Output the data verbatim, with nothing added or dropped.

> **Data in this exercise**
◆ ◆ ◆ ◆

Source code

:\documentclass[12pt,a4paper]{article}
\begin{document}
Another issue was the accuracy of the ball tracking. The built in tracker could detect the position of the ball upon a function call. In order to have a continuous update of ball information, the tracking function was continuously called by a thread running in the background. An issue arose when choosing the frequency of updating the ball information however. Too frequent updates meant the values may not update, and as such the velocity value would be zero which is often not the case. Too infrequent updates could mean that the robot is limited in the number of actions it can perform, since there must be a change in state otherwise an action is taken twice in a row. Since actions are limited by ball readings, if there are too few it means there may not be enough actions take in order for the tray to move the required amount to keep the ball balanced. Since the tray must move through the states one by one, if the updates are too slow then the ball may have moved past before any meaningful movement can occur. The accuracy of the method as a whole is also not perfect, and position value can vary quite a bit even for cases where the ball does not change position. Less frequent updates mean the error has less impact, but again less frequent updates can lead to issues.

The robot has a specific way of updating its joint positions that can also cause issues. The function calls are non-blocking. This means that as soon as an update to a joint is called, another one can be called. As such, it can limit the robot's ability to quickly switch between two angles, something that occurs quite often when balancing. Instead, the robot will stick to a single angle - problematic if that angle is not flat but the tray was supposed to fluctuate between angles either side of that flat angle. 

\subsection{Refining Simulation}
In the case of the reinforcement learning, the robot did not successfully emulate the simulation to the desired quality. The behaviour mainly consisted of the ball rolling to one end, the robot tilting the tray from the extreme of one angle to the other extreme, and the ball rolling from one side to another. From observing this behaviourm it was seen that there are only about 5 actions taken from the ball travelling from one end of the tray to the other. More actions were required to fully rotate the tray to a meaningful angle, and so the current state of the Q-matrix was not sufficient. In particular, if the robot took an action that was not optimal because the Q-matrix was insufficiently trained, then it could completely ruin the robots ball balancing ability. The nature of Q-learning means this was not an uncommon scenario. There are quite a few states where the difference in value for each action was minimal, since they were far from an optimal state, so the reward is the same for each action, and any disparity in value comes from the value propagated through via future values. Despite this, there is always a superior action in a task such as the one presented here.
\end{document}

◆ ◆ ◆ ◆

> **Exercise result**
Source code

:\documentclass[12pt,a4paper]{article}
\begin{document}
Another issue was the accuracy of the ball tracking. The built in tracker could detect the position of the ball upon a function call. In order to have a continuous update of ball information, the tracking function was continuously called by a thread running in the background. An issue arose when choosing the frequency of updating the ball information however. Too frequent updates meant the values may not update, and as such the velocity value would be zero which is often not the case. Too infrequent updates could mean that the robot is limited in the number of actions it can perform, since there must be a change in state otherwise an action is taken twice in a row. Since actions are limited by ball readings, if there are too few it means there may not be enough actions take in order for the tray to move the required amount to keep the ball balanced. Since the tray must move through the states one by one, if the updates are too slow then the ball may have moved past before any meaningful movement can occur. The accuracy of the method as a whole is also not perfect, and position value can vary quite a bit even for cases where the ball does not change position. Less frequent updates mean the error has less impact, but again less frequent updates can lead to issues.

The robot has a specific way of updating its joint positions that can also cause issues. The function calls are non-blocking. This means that as soon as an update to a joint is called, another one can be called. As such, it can limit the robot's ability to quickly switch between two angles, something that occurs quite often when balancing. Instead, the robot will stick to a single angle - problematic if that angle is not flat but the tray was supposed to fluctuate between angles either side of that flat angle. 

\subsection{Refining Simulation}
In the case of the reinforcement learning, the robot did not successfully emulate the simulation to the desired quality. The behaviour mainly consisted of the ball rolling to one end, the robot tilting the tray from the extreme of one angle to the other extreme, and the ball rolling from one side to another. From observing this behaviourm it was seen that there are only about 5 actions taken from the ball travelling from one end of the tray to the other. More actions were required to fully rotate the tray to a meaningful angle, and so the current state of the Q-matrix was not sufficient. In particular, if the robot took an action that was not optimal because the Q-matrix was insufficiently trained, then it could completely ruin the robots ball balancing ability. The nature of Q-learning means this was not an uncommon scenario. There are quite a few states where the difference in value for each action was minimal, since they were far from an optimal state, so the reward is the same for each action, and any disparity in value comes from the value propagated through via future values. Despite this, there is always a superior action in a task such as the one presented here.
\end{document}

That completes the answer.